Retrieve a model context from the provided architecture configuration.

Parameters:

Name	Type	Description	Default
`config` ¶	`ModelConfig`	Architecture configuration.	required

Returns:

Type	Description
`'ModelContext'`	ModelContext with model, postprocess, device, resolution, args,
`'ModelContext'`	and class_names attributes.

Source code in src/rfdetr/detr.py

def get_model(self, config: ModelConfig) -> "ModelContext":
    """Retrieve a model context from the provided architecture configuration.

    Args:
        config: Architecture configuration.

    Returns:
        ModelContext with model, postprocess, device, resolution, args,
        and class_names attributes.

    """
    return _build_model_context(config)

`get_model_config(**kwargs)` ¶

Retrieve the configuration parameters used by the model.

Source code in src/rfdetr/detr.py

def get_model_config(self, **kwargs) -> ModelConfig:
    """Retrieve the configuration parameters used by the model."""
    return self._model_config_class(**kwargs)

`get_train_config(**kwargs)` ¶

Retrieve the configuration parameters that will be used for training.

Source code in src/rfdetr/detr.py

def get_train_config(self, **kwargs) -> TrainConfig:
    """Retrieve the configuration parameters that will be used for training."""
    return self._train_config_class(**kwargs)

`maybe_download_pretrain_weights()` ¶

Download pre-trained weights if they are not already downloaded.

Source code in src/rfdetr/detr.py

def maybe_download_pretrain_weights(self):
    """Download pre-trained weights if they are not already downloaded."""
    pretrain_weights = self.model_config.pretrain_weights
    if pretrain_weights is None:
        return
    download_pretrain_weights(pretrain_weights)

`optimize_for_inference(compile=True, batch_size=1, dtype=torch.float32)` ¶

Optimize the model for inference with optional JIT compilation and dtype casting.

Operations are wrapped in the correct CUDA device context to prevent context leaks on multi-GPU setups.
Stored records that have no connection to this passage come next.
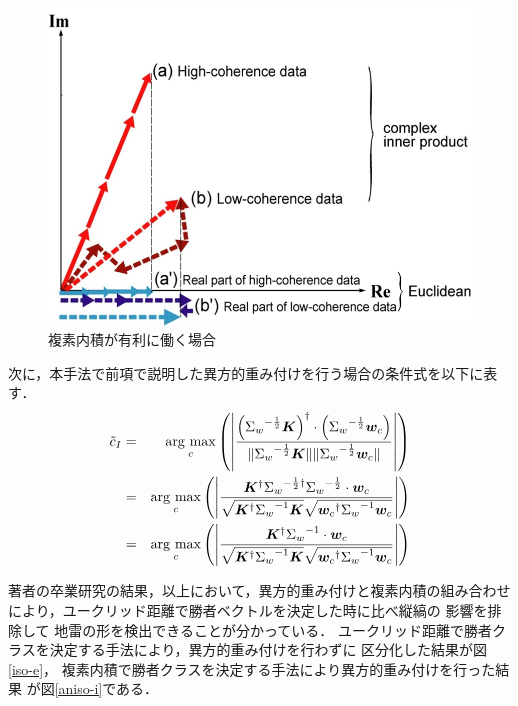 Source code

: ﻿\documentclass[12pt,oneside]{jsbook}
\newcommand{\argmax}{\mathop{\rm arg~max}\limits}
\begin{document}
\begin{figure}[btp]
 \begin{center}
\includegraphics[width =\hsize ]{innerproduct.png}
\caption{複素内積が有利に働く場合}
\label{ip}
  \end{center}
\end{figure}

次に，本手法で前項で説明した異方的重み付けを行う場合の条件式を以下に表す．
\begin{eqnarray}
\tilde{c}_I &=& \argmax_{c} \left( \left|
\frac{\left({\Sigma_w}^{-\frac{1}{2}}{\bm K}\right)^{\dagger}\cdot
\left({\Sigma_w}^{-\frac{1}{2}}{\bm w_c}\right)
}{ \|{\Sigma_w}^{-\frac{1}{2}}{\bm K}\| \|{\Sigma_w}^{-\frac{1}{2}}{\bm w_c} \| }
                                   \right| \right)\\
 &=& \argmax_{c} \left( \left|
\frac{{\bm K}^{\dagger}{\Sigma_w}^{-\frac{1}{2}
\dagger}{\Sigma_w}^{-\frac{1}{2}}\cdot{\bm w_c}
}{ \sqrt{{\bm K}^{\dagger}{\Sigma_w}^{-1}{\bm K}}\sqrt{{\bm
w_c}^{\dagger}{\Sigma_w}^{-1}{\bm w_c}} }
                                   \right| \right)\\
 &=& \argmax_{c} \left( \left|
\frac{{\bm K}^{\dagger}{\Sigma_w}^{-1}\cdot{\bm w_c}
}{ \sqrt{{\bm K}^{\dagger}{\Sigma_w}^{-1}{\bm K}}\sqrt{{\bm
w_c}^{\dagger}{\Sigma_w}^{-1}{\bm w_c}} }
                                   \right| \right)
\end{eqnarray}

著者の卒業研究の結果，以上において，異方的重み付けと複素内積の組み合わせ
により，ユークリッド距離で勝者ベクトルを決定した時に比べ縦縞の
影響を排除して
地雷の形を検出できることが分かっている．
ユークリッド距離で勝者クラスを決定する手法により，異方的重み付けを行わずに
区分化した結果が図\ref{iso-e}，
複素内積で勝者クラスを決定する手法により異方的重み付けを行った結果
が図\ref{aniso-i}である．
\end{document}

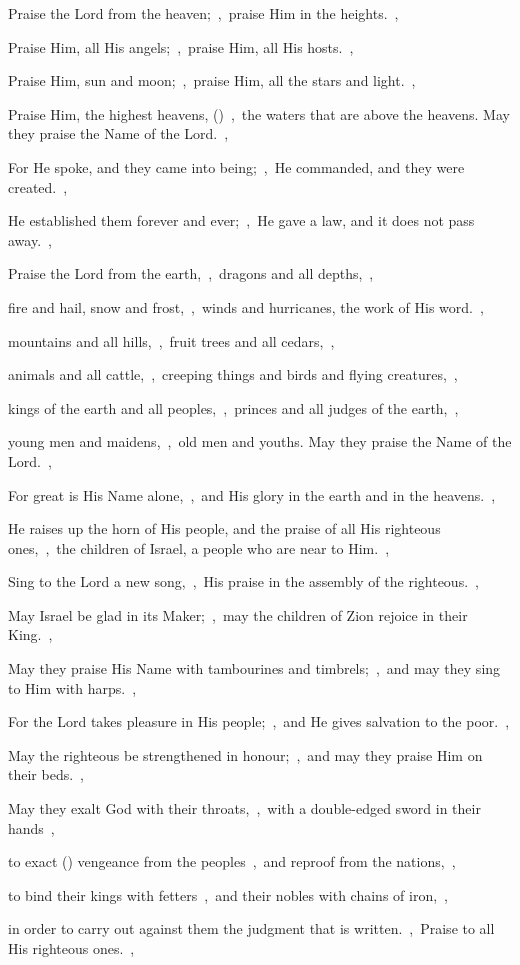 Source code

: \documentclass[12pt,twoside,a5paper]{article}
\begin{document}
\begin{halfparskip}
   Praise the Lord from the heaven;~\sep\ praise Him in the heights.~\sep

  Praise Him, all His angels;~\sep\ praise Him, all His hosts.~\sep

  Praise Him, sun and moon;~\sep\ praise Him, all the stars and light.~\sep

  Praise Him, the highest heavens, ()~\sep\ the waters that are above the heavens. May they praise the Name of the Lord.~\sep

  For He spoke, and they came into being;~\sep\ He commanded, and they were created.~\sep

  He established them forever and ever;~\sep\ He gave a law, and it does not pass away.~\sep

  Praise the Lord from the earth,~\sep\ dragons and all depths,~\sep

  fire and hail, snow and frost,~\sep\ winds and hurricanes, the work of His word.~\sep

  mountains and all hills,~\sep\ fruit trees and all cedars,~\sep

  animals and all cattle,~\sep\ creeping things and birds and flying creatures,~\sep

  kings of the earth and all peoples,~\sep\ princes and all judges of the earth,~\sep

  young men and maidens,~\sep\ old men and youths. May they praise the Name of the Lord.~\sep

  For great is His Name alone,~\sep\ and His glory in the earth and in the heavens.~\sep

  He raises up the horn of His people, and the praise of all His righteous ones,~\sep\ the children of Israel, a people who are near to Him.~\sep
\end{halfparskip}

\begin{halfparskip}
   Sing to the Lord a new song,~\sep\ His praise in the assembly of the righteous.~\sep

  May Israel be glad in its Maker;~\sep\ may the children of Zion rejoice in their King.~\sep

  May they praise His Name with tambourines and timbrels;~\sep\ and may they sing to Him with harps.~\sep

  For the Lord takes pleasure in His people;~\sep\ and He gives salvation to the poor.~\sep

  May the righteous be strengthened in honour;~\sep\ and may they praise Him on their beds.~\sep

  May they exalt God with their throats,~\sep\ with a double-edged sword in their hands~\sep

  to exact () vengeance from the peoples~\sep\ and reproof from the nations,~\sep

  to bind their kings with fetters~\sep\ and their nobles with chains of iron,~\sep

  in order to carry out against them the judgment that is written.~\sep\ Praise to all His righteous ones.~\sep
\end{halfparskip}
\end{document}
When compile=True the model is traced with torch.jit.trace using a dummy input of batch_size images at the model's current resolution.

Parameters:

Name	Type	Description	Default
`compile` ¶	`bool`	If `True`, trace the model with `torch.jit.trace` to obtain a JIT-compiled `ScriptModule`. Set to `False` for broader compatibility (e.g. models with dynamic control flow).	`True`
`batch_size` ¶	`int`	Number of images the traced model will be optimized for. Ignored when `compile=False`.	`1`
`dtype` ¶	`dtype \| str`	Target floating-point dtype for the inference model. Accepts a `torch.dtype` directly (e.g. `torch.float16`) or its string name (e.g. `"float16"`). Defaults to `torch.float32`.	`float32`

Raises:

Type	Description
`TypeError`	If `dtype` is not a `torch.dtype`, or if `dtype` is a string that does not correspond to a valid `torch.dtype` attribute.

Examples:

>>> model = RFDETRNano()
>>> model.optimize_for_inference(compile=False, dtype="float16", batch_size=4)

Source code in src/rfdetr/detr.py

def optimize_for_inference(
    self, compile: bool = True, batch_size: int = 1, dtype: torch.dtype | str = torch.float32
) -> None:
    """Optimize the model for inference with optional JIT compilation and dtype casting.

    Operations are wrapped in the correct CUDA device context to prevent context
    leaks on multi-GPU setups. When ``compile=True`` the model is traced with
    ``torch.jit.trace`` using a dummy input of ``batch_size`` images at the
    model's current resolution.

    Args:
        compile: If ``True``, trace the model with ``torch.jit.trace`` to obtain
            a JIT-compiled ``ScriptModule``. Set to ``False`` for broader
            compatibility (e.g. models with dynamic control flow).
        batch_size: Number of images the traced model will be optimized for.
            Ignored when ``compile=False``.
        dtype: Target floating-point dtype for the inference model. Accepts a
            ``torch.dtype`` directly (e.g. ``torch.float16``) or its string name
            (e.g. ``"float16"``). Defaults to ``torch.float32``.

    Raises:
        TypeError: If ``dtype`` is not a ``torch.dtype``, or if ``dtype`` is a
            string that does not correspond to a valid ``torch.dtype`` attribute.

    Examples:
        >>> model = RFDETRNano()
        >>> model.optimize_for_inference(compile=False, dtype="float16", batch_size=4)
    """
    if isinstance(dtype, str):
        try:
            dtype = getattr(torch, dtype)
        except AttributeError:
            raise TypeError(f"dtype must be a torch.dtype or a string name of a dtype, got {dtype!r}") from None
    if not isinstance(dtype, torch.dtype):
        raise TypeError(f"dtype must be a torch.dtype or a string name of a dtype, got {type(dtype)!r}")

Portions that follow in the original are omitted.